** Opening Input for this task block **
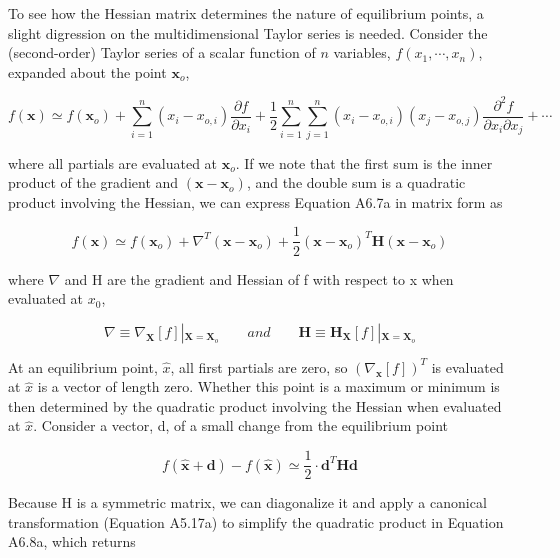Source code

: \documentclass{article}
\begin{document}
To see how the Hessian matrix determines the nature of equilibrium points, a slight digression on the multidimensional Taylor series is needed. Consider the (second-order) Taylor series of a scalar function of $n$ variables, $f(x_1, \cdots, x_n)$, expanded about the point $\mathbf{x}_o$,

\begin{equation}
f(\mathbf{x})\simeq f(\mathbf{x}_{o})+\sum_{i=1}^{n}(x_{i}-x_{o,i})\frac{\partial f}{\partial x_{i}}+\frac{1}{2}\sum_{i=1}^{n}\sum_{j=1}^{n}(x_{i}-x_{o,i})(x_{j}-x_{o,j})\frac{\partial^{2}f}{\partial x_{i}\partial x_{j}}+\cdots
\end{equation}

where all partials are evaluated at  $ \mathbf{x}_o $. If we note that the first sum is the inner product of the gradient and  $ (\mathbf{x} - \mathbf{x}_o) $, and the double sum is a quadratic product involving the Hessian, we can express Equation A6.7a in matrix form as

\begin{equation}
f(\mathbf{x})\simeq f(\mathbf{x}_{o})+\nabla^{T}(\mathbf{x}-\mathbf{x}_{o})+\frac{1}{2}(\mathbf{x}-\mathbf{x}_{o})^{T}\mathbf{H}(\mathbf{x}-\mathbf{x}_{o})
\end{equation}

where  $ \nabla $ and H are the gradient and Hessian of f with respect to x when evaluated at  $ x_{0} $,

\begin{equation}
\nabla\equiv\nabla_{\mathbf{X}}[f]\left|_{\mathbf{X}=\mathbf{X}_{o}}\right.\qquad and\qquad\mathbf{H}\equiv\mathbf{H}_{\mathbf{X}}[f]\left|_{\mathbf{X}=\mathbf{X}_{o}}\right.
\end{equation}

At an equilibrium point,  $ \hat{x} $, all first partials are zero, so  $ (\nabla_{\mathbf{x}}[f])^{T} $ is evaluated at  $ \hat{x} $ is a vector of length zero. Whether this point is a maximum or minimum is then determined by the quadratic product involving the Hessian when evaluated at  $ \hat{x} $. Consider a vector, d, of a small change from the equilibrium point

\begin{equation}
f(\hat{\mathbf{x}}+\mathbf{d})-f(\hat{\mathbf{x}})\simeq\frac{1}{2}\cdot\mathbf{d}^{T}\mathbf{H}\mathbf{d}
\end{equation}

Because H is a symmetric matrix, we can diagonalize it and apply a canonical transformation (Equation A5.17a) to simplify the quadratic product in Equation A6.8a, which returns
\end{document}
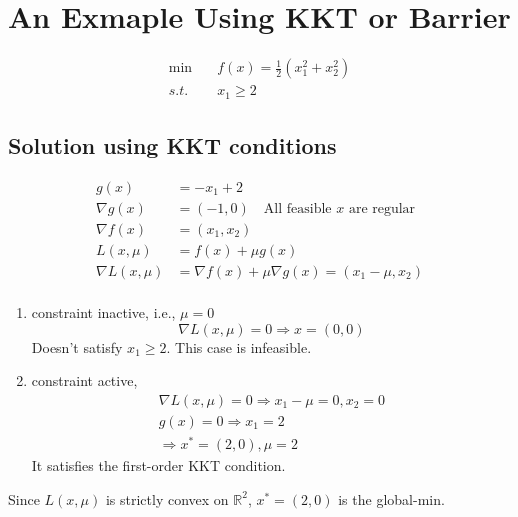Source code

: \documentclass[11pt]{elegantbook}
\begin{document}
\section{An Exmaple Using KKT or Barrier}
\begin{example}
\begin{equation}
    \begin{aligned}
        \min\quad&f(x)=\frac{1}{2}(x_1^2+x_2^2)\\
        s.t.\ & x_1\geq 2
    \end{aligned}
    \nonumber
\end{equation}
\end{example}
\subsection{Solution using KKT conditions}
\begin{equation}
    \begin{aligned}
        g(x)&=-x_1+2\\
        \nabla g(x)&=(-1,0)\quad \text{All feasible $x$ are regular}\\
        \nabla f(x)&=(x_1,x_2)\\
        L(x,\mu)&=f(x)+\mu g(x)\\
        \nabla L(x,\mu)&=\nabla f(x)+\mu \nabla g(x)=(x_1-\mu,x_2)\\
    \end{aligned}
    \nonumber
\end{equation}
\begin{enumerate}
    \item constraint inactive, i.e., $\mu=0$
    $$\nabla L(x,\mu)=0 \Rightarrow	x=(0,0)$$
    Doesn't satisfy $x_1\geq 2$. This case is infeasible.
    \item constraint active,
    \begin{equation}
        \begin{aligned}
            \nabla L(x,\mu)=0 \Rightarrow x_1-\mu=0,x_2=0\\
            g(x)=0 \Rightarrow x_1=2\\
            \Rightarrow	x^*=(2,0), \mu=2
        \end{aligned}
        \nonumber
    \end{equation}
    It satisfies the first-order KKT condition.
\end{enumerate}
Since $L(x,\mu)$ is strictly convex on $\mathbb{R}^2$, $x^*=(2,0)$ is the global-min.
\end{document}
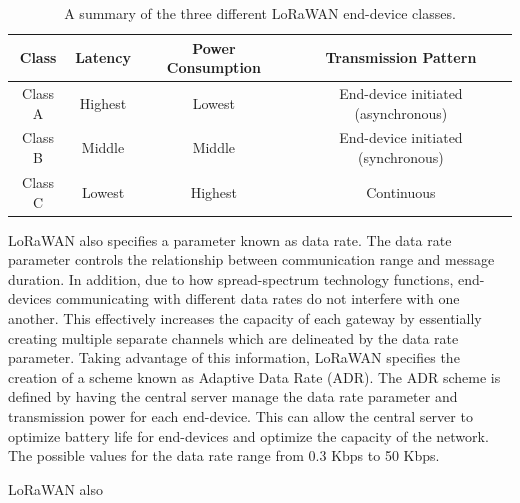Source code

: \begin{table}[]
\centering
\begin{tabular}{|c|c|c|c|}
\hline
Class & Latency & Power Consumption & Transmission Pattern \\\hline
\hline
Class A & Highest & Lowest & End-device initiated (asynchronous) \\\hline
Class B & Middle & Middle & End-device initiated (synchronous) \\\hline
Class C & Lowest & Highest & Continuous \\\hline
\end{tabular}
\caption{A summary of the three different LoRaWAN end-device classes.}
\label{tab:lorawan-classes}
\end{table}

LoRaWAN also specifies a parameter known as data rate. The data rate parameter controls the relationship between communication range and message duration. In addition, due to how spread-spectrum technology functions, end-devices communicating with different data rates do not interfere with one another. This effectively increases the capacity of each gateway by essentially creating multiple separate channels which are delineated by the data rate parameter. Taking advantage of this information, LoRaWAN specifies the creation of a scheme known as Adaptive Data Rate (ADR). The ADR scheme is defined by having the central server manage the data rate parameter and transmission power for each end-device. This can allow the central server to optimize battery life for end-devices and optimize the capacity of the network. The possible values for the data rate range from 0.3 Kbps to 50 Kbps.

LoRaWAN also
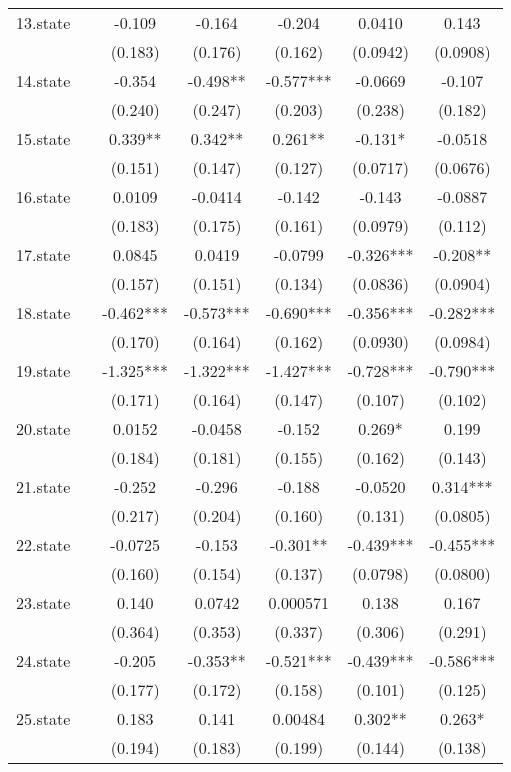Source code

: \documentclass[]{article}
\begin{document}
\begin{tabular}{lcccccc}
13.state &  & -0.109 & -0.164 & -0.204 & 0.0410 & 0.143 \\
 &  & (0.183) & (0.176) & (0.162) & (0.0942) & (0.0908) \\
14.state &  & -0.354 & -0.498** & -0.577*** & -0.0669 & -0.107 \\
 &  & (0.240) & (0.247) & (0.203) & (0.238) & (0.182) \\
15.state &  & 0.339** & 0.342** & 0.261** & -0.131* & -0.0518 \\
 &  & (0.151) & (0.147) & (0.127) & (0.0717) & (0.0676) \\
16.state &  & 0.0109 & -0.0414 & -0.142 & -0.143 & -0.0887 \\
 &  & (0.183) & (0.175) & (0.161) & (0.0979) & (0.112) \\
17.state &  & 0.0845 & 0.0419 & -0.0799 & -0.326*** & -0.208** \\
 &  & (0.157) & (0.151) & (0.134) & (0.0836) & (0.0904) \\
18.state &  & -0.462*** & -0.573*** & -0.690*** & -0.356*** & -0.282*** \\
 &  & (0.170) & (0.164) & (0.162) & (0.0930) & (0.0984) \\
19.state &  & -1.325*** & -1.322*** & -1.427*** & -0.728*** & -0.790*** \\
 &  & (0.171) & (0.164) & (0.147) & (0.107) & (0.102) \\
20.state &  & 0.0152 & -0.0458 & -0.152 & 0.269* & 0.199 \\
 &  & (0.184) & (0.181) & (0.155) & (0.162) & (0.143) \\
21.state &  & -0.252 & -0.296 & -0.188 & -0.0520 & 0.314*** \\
 &  & (0.217) & (0.204) & (0.160) & (0.131) & (0.0805) \\
22.state &  & -0.0725 & -0.153 & -0.301** & -0.439*** & -0.455*** \\
 &  & (0.160) & (0.154) & (0.137) & (0.0798) & (0.0800) \\
23.state &  & 0.140 & 0.0742 & 0.000571 & 0.138 & 0.167 \\
 &  & (0.364) & (0.353) & (0.337) & (0.306) & (0.291) \\
24.state &  & -0.205 & -0.353** & -0.521*** & -0.439*** & -0.586*** \\
 &  & (0.177) & (0.172) & (0.158) & (0.101) & (0.125) \\
25.state &  & 0.183 & 0.141 & 0.00484 & 0.302** & 0.263* \\
 &  & (0.194) & (0.183) & (0.199) & (0.144) & (0.138) \\

\end{tabular}
\end{document}
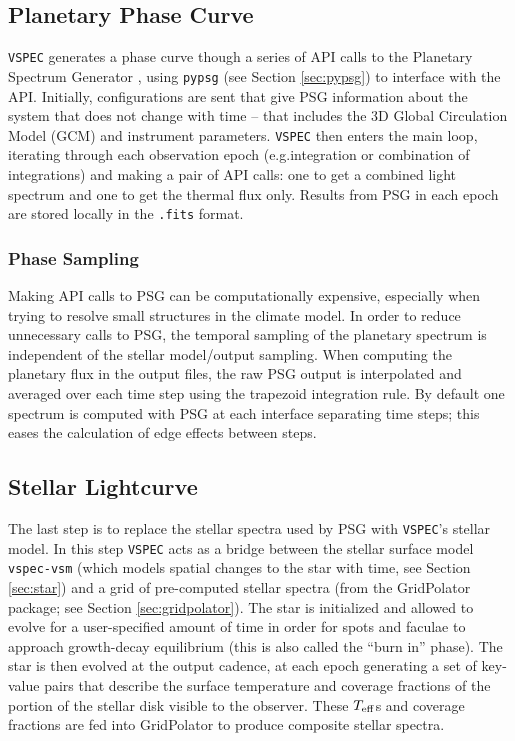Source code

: \documentclass[twocolumn]{aastex631}
\newcommand{\teff}{$T_{\rm eff}$}
\newcommand{\vspec}[1]{\texttt{VSPEC}#1}
\begin{document}
\subsection{Planetary Phase Curve}
\label{subsec:phase-curve}
\vspec{} generates a phase curve though a series of API calls to the Planetary Spectrum Generator \citep[PSG][]{villanueva2018}, using
\texttt{pypsg} (see Section \ref{sec:pypsg}) to interface with the API. Initially, configurations are sent that give PSG information about
the system that does not change with time -- that includes the 3D Global Circulation Model (GCM) and instrument parameters. \vspec{} then enters
the main loop, iterating through each observation epoch (e.g.integration or combination of integrations) and making a pair of API calls: one to get a combined light spectrum and one to get the thermal flux only.
Results from PSG in each epoch are stored locally in the \texttt{.fits} format. 

\subsubsection{Phase Sampling}
Making API calls to PSG can be computationally expensive, especially when trying to resolve small structures in the climate model. In order to reduce unnecessary calls to PSG, the temporal sampling of the planetary spectrum is independent of the stellar model/output sampling. When computing the planetary flux in the output files, the raw PSG output is interpolated and averaged over each time step using the trapezoid integration rule. By default one spectrum is computed with PSG at each interface separating time steps; this eases the calculation of edge effects between steps.

\subsection{Stellar Lightcurve}

The last step is to replace the stellar spectra used by PSG with \vspec{}'s stellar model. In this step \vspec{} acts as a bridge between
the stellar surface model \texttt{vspec-vsm} (which models spatial changes to the star with time, see Section \ref{sec:star}) and a grid of
pre-computed stellar spectra (from the GridPolator package; see Section \ref{sec:gridpolator}). The star is initialized and allowed to evolve for a user-specified amount of time in order for spots and faculae to approach growth-decay equilibrium (this is also called the ``burn in'' phase). The star is then evolved at the output cadence, at each epoch generating a set of key-value pairs that describe the surface temperature and coverage fractions of the portion of the stellar disk visible to the observer. These \teff s and coverage fractions are fed into GridPolator to produce composite stellar spectra.
\end{document}
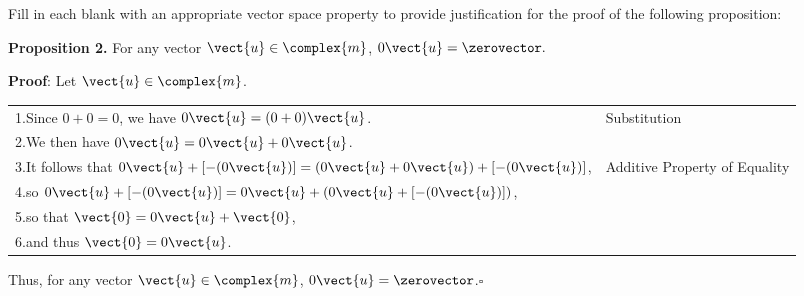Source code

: Fill in each blank with an appropriate vector space property to provide justification for the proof of the following proposition:\par
%
{\bf Proposition 2.} 
For any vector $\vect{u}\in\complex{m}$, $0\vect{u}=\zerovector.$\par
%
{\bf Proof}: Let $\vect{u}\in\complex{m}$.\par
%
\begin{tabular}{ll}
1.\quad Since $0 + 0 = 0$, we have $0\vect{u} = (0 + 0)\vect{u}$.& Substitution\\
2.\quad We then have $0\vect{u} = 0 \vect{u} + 0 \vect{u}$.&\underline{\hspace*{2.0in}}\\
3.\quad It follows that $0\vect{u} + [-(0 \vect{u})] = (0\vect{u} +  0\vect{u}) + [-(0 \vect{u})]$,&Additive Property of Equality\\
4.\quad so $0\vect{u} + [-(0 \vect{u})] = 0\vect{u}+\left(0\vect{u}+[-(0 \vect{u})]\right)$,&\underline{\hspace*{2.0in}}\\
5.\quad so that $\vect{0} = 0\vect{u} + \vect{0}$,&\underline{\hspace*{2.0in}}\\
6.\quad and thus $\vect{0} = 0\vect{u}$.&\underline{\hspace*{2.0in}}\\
\end{tabular}\par
%
Thus, for any vector $\vect{u}\in\complex{m}$,  $0\vect{u}=\zerovector$.\quad$\square$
** Closing Input for this task block **
**Work to complete**
Answer with one number only: how many lines in the listing include "tabular".

**Answer for the task**
6